(Items listed in a dataset)
┏━━

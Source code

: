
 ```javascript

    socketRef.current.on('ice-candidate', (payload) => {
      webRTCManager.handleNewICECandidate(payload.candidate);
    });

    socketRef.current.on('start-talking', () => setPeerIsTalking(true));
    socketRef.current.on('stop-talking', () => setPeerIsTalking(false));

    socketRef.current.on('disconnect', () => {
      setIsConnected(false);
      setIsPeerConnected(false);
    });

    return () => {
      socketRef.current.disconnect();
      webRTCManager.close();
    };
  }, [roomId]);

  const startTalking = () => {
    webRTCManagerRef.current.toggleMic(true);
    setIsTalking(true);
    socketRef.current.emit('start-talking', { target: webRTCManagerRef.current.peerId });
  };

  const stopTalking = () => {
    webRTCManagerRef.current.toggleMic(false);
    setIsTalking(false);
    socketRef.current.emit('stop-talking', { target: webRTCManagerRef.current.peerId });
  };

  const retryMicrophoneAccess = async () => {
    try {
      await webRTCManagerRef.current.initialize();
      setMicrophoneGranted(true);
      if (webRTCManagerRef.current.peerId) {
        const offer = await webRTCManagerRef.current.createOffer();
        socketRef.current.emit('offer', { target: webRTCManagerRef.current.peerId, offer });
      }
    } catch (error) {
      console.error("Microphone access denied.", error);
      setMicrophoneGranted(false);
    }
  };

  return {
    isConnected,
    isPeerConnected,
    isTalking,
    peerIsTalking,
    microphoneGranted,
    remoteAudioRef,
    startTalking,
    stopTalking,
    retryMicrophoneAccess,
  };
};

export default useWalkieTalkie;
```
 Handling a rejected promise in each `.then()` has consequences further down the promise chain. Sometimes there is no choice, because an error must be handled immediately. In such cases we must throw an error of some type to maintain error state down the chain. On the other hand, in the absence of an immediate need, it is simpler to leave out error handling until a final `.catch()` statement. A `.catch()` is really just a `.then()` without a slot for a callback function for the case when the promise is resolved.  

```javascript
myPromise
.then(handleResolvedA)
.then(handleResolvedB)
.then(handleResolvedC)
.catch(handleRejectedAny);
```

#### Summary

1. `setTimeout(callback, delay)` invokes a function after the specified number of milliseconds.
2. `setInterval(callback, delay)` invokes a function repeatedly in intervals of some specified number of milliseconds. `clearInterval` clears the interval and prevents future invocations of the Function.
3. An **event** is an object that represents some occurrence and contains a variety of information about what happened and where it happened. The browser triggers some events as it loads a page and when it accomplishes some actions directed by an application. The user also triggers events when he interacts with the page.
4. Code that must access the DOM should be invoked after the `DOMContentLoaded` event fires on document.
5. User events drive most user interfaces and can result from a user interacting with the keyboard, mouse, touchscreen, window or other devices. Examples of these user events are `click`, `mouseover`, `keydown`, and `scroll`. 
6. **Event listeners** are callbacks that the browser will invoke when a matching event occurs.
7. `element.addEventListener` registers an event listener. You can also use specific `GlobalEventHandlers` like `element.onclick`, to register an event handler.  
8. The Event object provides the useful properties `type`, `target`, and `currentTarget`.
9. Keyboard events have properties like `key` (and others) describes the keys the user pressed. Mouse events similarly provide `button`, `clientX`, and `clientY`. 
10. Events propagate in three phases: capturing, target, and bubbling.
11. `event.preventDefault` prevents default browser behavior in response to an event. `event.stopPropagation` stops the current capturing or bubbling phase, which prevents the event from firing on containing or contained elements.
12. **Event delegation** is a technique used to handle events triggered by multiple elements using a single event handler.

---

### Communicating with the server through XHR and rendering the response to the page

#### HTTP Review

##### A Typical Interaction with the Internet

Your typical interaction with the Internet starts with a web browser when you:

┗━━

Work to complete
Produce an exact repeat of the lines from the one containing "12. **Event delegation**" through the last line of the data, and nothing more.

Task response
12. **Event delegation** is a technique used to handle events triggered by multiple elements using a single event handler.

---

### Communicating with the server through XHR and rendering the response to the page

#### HTTP Review

##### A Typical Interaction with the Internet

Your typical interaction with the Internet starts with a web browser when you:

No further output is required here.